[Saved entries]
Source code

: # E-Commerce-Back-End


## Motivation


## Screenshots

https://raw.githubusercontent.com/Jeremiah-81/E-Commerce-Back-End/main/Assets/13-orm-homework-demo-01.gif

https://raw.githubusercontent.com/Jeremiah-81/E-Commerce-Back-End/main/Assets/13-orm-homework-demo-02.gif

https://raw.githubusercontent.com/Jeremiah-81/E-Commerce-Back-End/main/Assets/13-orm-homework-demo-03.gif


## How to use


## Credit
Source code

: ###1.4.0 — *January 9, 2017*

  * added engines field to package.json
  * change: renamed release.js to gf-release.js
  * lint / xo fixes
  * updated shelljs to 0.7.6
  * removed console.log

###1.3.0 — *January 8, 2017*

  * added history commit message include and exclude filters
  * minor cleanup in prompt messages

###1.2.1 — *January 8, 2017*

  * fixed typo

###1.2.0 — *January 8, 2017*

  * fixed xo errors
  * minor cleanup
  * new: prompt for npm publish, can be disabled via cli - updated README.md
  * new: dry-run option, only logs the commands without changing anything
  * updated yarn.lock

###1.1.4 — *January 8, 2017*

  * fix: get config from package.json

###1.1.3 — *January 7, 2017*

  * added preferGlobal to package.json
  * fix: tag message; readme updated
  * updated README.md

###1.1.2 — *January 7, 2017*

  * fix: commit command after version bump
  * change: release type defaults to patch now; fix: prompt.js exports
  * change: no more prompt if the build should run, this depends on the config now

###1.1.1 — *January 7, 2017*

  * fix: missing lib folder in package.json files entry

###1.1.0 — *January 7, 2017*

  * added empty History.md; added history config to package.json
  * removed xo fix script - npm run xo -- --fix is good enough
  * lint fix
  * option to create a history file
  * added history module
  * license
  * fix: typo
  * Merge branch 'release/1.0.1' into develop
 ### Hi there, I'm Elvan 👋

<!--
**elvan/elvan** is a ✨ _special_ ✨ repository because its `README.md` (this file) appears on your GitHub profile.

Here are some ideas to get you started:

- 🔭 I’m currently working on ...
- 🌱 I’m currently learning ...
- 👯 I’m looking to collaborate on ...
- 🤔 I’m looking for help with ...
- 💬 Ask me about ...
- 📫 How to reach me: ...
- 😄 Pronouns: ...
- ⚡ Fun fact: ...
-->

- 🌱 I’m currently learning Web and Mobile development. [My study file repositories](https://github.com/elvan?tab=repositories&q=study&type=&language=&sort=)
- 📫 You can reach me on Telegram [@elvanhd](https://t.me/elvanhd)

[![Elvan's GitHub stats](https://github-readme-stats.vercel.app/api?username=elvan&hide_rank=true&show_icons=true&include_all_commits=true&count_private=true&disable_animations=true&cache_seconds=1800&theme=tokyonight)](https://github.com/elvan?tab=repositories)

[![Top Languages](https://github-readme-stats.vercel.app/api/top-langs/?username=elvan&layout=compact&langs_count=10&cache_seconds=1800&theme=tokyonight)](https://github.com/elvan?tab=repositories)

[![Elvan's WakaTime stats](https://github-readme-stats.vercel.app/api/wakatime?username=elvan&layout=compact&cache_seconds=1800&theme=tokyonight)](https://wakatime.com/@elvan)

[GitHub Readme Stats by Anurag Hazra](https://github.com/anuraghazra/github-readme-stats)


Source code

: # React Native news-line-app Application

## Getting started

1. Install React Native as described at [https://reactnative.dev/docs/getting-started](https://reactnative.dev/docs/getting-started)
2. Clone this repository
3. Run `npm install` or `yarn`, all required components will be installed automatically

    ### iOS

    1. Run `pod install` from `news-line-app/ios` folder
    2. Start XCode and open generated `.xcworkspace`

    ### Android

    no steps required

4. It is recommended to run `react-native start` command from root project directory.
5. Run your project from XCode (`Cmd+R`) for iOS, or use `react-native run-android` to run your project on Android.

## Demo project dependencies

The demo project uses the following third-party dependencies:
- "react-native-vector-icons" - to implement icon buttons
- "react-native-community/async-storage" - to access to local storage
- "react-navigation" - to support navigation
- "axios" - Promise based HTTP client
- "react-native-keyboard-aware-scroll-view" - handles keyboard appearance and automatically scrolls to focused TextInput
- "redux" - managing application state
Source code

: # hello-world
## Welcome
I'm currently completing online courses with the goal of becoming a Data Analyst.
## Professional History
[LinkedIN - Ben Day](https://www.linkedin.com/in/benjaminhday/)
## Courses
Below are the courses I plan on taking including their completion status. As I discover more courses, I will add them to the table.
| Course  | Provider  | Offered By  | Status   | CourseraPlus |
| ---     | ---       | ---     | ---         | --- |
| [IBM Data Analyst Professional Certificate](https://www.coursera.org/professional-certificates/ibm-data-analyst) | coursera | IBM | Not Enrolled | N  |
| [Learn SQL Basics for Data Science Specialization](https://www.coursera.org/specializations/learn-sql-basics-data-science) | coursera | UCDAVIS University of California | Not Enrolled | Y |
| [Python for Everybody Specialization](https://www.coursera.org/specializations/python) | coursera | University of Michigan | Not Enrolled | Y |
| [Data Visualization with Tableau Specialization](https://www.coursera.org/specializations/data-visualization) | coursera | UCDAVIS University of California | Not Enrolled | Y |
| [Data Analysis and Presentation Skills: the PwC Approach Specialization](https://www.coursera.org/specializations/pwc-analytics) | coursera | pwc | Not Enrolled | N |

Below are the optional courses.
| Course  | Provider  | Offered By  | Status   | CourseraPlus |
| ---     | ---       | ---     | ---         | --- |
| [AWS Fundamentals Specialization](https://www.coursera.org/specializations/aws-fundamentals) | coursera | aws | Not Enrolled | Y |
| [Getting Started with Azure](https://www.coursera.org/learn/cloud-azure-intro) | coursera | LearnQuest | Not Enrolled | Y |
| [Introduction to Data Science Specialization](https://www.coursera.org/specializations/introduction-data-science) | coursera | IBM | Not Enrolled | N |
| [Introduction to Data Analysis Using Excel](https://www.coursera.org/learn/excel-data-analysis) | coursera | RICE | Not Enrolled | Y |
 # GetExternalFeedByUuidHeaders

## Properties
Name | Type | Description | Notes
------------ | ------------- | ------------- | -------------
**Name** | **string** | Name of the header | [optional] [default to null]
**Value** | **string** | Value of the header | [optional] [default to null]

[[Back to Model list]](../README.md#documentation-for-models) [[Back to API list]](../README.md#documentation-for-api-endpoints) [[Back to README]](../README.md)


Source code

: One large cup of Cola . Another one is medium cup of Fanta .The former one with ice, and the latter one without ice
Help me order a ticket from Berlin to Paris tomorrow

*What you are asked to do*:
The data must be duplicated exactly, with nothing left out.

*Exercise result*:
Source code

: # E-Commerce-Back-End


## Motivation


## Screenshots

https://raw.githubusercontent.com/Jeremiah-81/E-Commerce-Back-End/main/Assets/13-orm-homework-demo-01.gif

https://raw.githubusercontent.com/Jeremiah-81/E-Commerce-Back-End/main/Assets/13-orm-homework-demo-02.gif

https://raw.githubusercontent.com/Jeremiah-81/E-Commerce-Back-End/main/Assets/13-orm-homework-demo-03.gif


## How to use


## Credit
Source code

: ###1.4.0 — *January 9, 2017*

  * added engines field to package.json
  * change: renamed release.js to gf-release.js
  * lint / xo fixes
  * updated shelljs to 0.7.6
  * removed console.log

###1.3.0 — *January 8, 2017*

  * added history commit message include and exclude filters
  * minor cleanup in prompt messages

###1.2.1 — *January 8, 2017*

  * fixed typo

###1.2.0 — *January 8, 2017*

  * fixed xo errors
  * minor cleanup
  * new: prompt for npm publish, can be disabled via cli - updated README.md
  * new: dry-run option, only logs the commands without changing anything
  * updated yarn.lock

###1.1.4 — *January 8, 2017*

  * fix: get config from package.json

###1.1.3 — *January 7, 2017*

  * added preferGlobal to package.json
  * fix: tag message; readme updated
  * updated README.md

###1.1.2 — *January 7, 2017*

  * fix: commit command after version bump
  * change: release type defaults to patch now; fix: prompt.js exports
  * change: no more prompt if the build should run, this depends on the config now

###1.1.1 — *January 7, 2017*

  * fix: missing lib folder in package.json files entry

###1.1.0 — *January 7, 2017*

  * added empty History.md; added history config to package.json
  * removed xo fix script - npm run xo -- --fix is good enough
  * lint fix
  * option to create a history file
  * added history module
  * license
  * fix: typo
  * Merge branch 'release/1.0.1' into develop
 ### Hi there, I'm Elvan 👋

<!--
**elvan/elvan** is a ✨ _special_ ✨ repository because its `README.md` (this file) appears on your GitHub profile.

Here are some ideas to get you started:

- 🔭 I’m currently working on ...
- 🌱 I’m currently learning ...
- 👯 I’m looking to collaborate on ...
- 🤔 I’m looking for help with ...
- 💬 Ask me about ...
- 📫 How to reach me: ...
- 😄 Pronouns: ...
- ⚡ Fun fact: ...
-->

- 🌱 I’m currently learning Web and Mobile development. [My study file repositories](https://github.com/elvan?tab=repositories&q=study&type=&language=&sort=)
- 📫 You can reach me on Telegram [@elvanhd](https://t.me/elvanhd)

[![Elvan's GitHub stats](https://github-readme-stats.vercel.app/api?username=elvan&hide_rank=true&show_icons=true&include_all_commits=true&count_private=true&disable_animations=true&cache_seconds=1800&theme=tokyonight)](https://github.com/elvan?tab=repositories)

[![Top Languages](https://github-readme-stats.vercel.app/api/top-langs/?username=elvan&layout=compact&langs_count=10&cache_seconds=1800&theme=tokyonight)](https://github.com/elvan?tab=repositories)

[![Elvan's WakaTime stats](https://github-readme-stats.vercel.app/api/wakatime?username=elvan&layout=compact&cache_seconds=1800&theme=tokyonight)](https://wakatime.com/@elvan)

[GitHub Readme Stats by Anurag Hazra](https://github.com/anuraghazra/github-readme-stats)


Source code

: # React Native news-line-app Application

## Getting started

1. Install React Native as described at [https://reactnative.dev/docs/getting-started](https://reactnative.dev/docs/getting-started)
2. Clone this repository
3. Run `npm install` or `yarn`, all required components will be installed automatically

    ### iOS

    1. Run `pod install` from `news-line-app/ios` folder
    2. Start XCode and open generated `.xcworkspace`

    ### Android

    no steps required

4. It is recommended to run `react-native start` command from root project directory.
5. Run your project from XCode (`Cmd+R`) for iOS, or use `react-native run-android` to run your project on Android.

## Demo project dependencies

The demo project uses the following third-party dependencies:
- "react-native-vector-icons" - to implement icon buttons
- "react-native-community/async-storage" - to access to local storage
- "react-navigation" - to support navigation
- "axios" - Promise based HTTP client
- "react-native-keyboard-aware-scroll-view" - handles keyboard appearance and automatically scrolls to focused TextInput
- "redux" - managing application state
Source code

: # hello-world
## Welcome
I'm currently completing online courses with the goal of becoming a Data Analyst.
## Professional History
[LinkedIN - Ben Day](https://www.linkedin.com/in/benjaminhday/)
## Courses
Below are the courses I plan on taking including their completion status. As I discover more courses, I will add them to the table.
| Course  | Provider  | Offered By  | Status   | CourseraPlus |
| ---     | ---       | ---     | ---         | --- |
| [IBM Data Analyst Professional Certificate](https://www.coursera.org/professional-certificates/ibm-data-analyst) | coursera | IBM | Not Enrolled | N  |
| [Learn SQL Basics for Data Science Specialization](https://www.coursera.org/specializations/learn-sql-basics-data-science) | coursera | UCDAVIS University of California | Not Enrolled | Y |
| [Python for Everybody Specialization](https://www.coursera.org/specializations/python) | coursera | University of Michigan | Not Enrolled | Y |
| [Data Visualization with Tableau Specialization](https://www.coursera.org/specializations/data-visualization) | coursera | UCDAVIS University of California | Not Enrolled | Y |
| [Data Analysis and Presentation Skills: the PwC Approach Specialization](https://www.coursera.org/specializations/pwc-analytics) | coursera | pwc | Not Enrolled | N |

Below are the optional courses.
| Course  | Provider  | Offered By  | Status   | CourseraPlus |
| ---     | ---       | ---     | ---         | --- |
| [AWS Fundamentals Specialization](https://www.coursera.org/specializations/aws-fundamentals) | coursera | aws | Not Enrolled | Y |
| [Getting Started with Azure](https://www.coursera.org/learn/cloud-azure-intro) | coursera | LearnQuest | Not Enrolled | Y |
| [Introduction to Data Science Specialization](https://www.coursera.org/specializations/introduction-data-science) | coursera | IBM | Not Enrolled | N |
| [Introduction to Data Analysis Using Excel](https://www.coursera.org/learn/excel-data-analysis) | coursera | RICE | Not Enrolled | Y |
 # GetExternalFeedByUuidHeaders

## Properties
Name | Type | Description | Notes
------------ | ------------- | ------------- | -------------
**Name** | **string** | Name of the header | [optional] [default to null]
**Value** | **string** | Value of the header | [optional] [default to null]

[[Back to Model list]](../README.md#documentation-for-models) [[Back to API list]](../README.md#documentation-for-api-endpoints) [[Back to README]](../README.md)


Source code

: One large cup of Cola . Another one is medium cup of Fanta .The former one with ice, and the latter one without ice
Help me order a ticket from Berlin to Paris tomorrow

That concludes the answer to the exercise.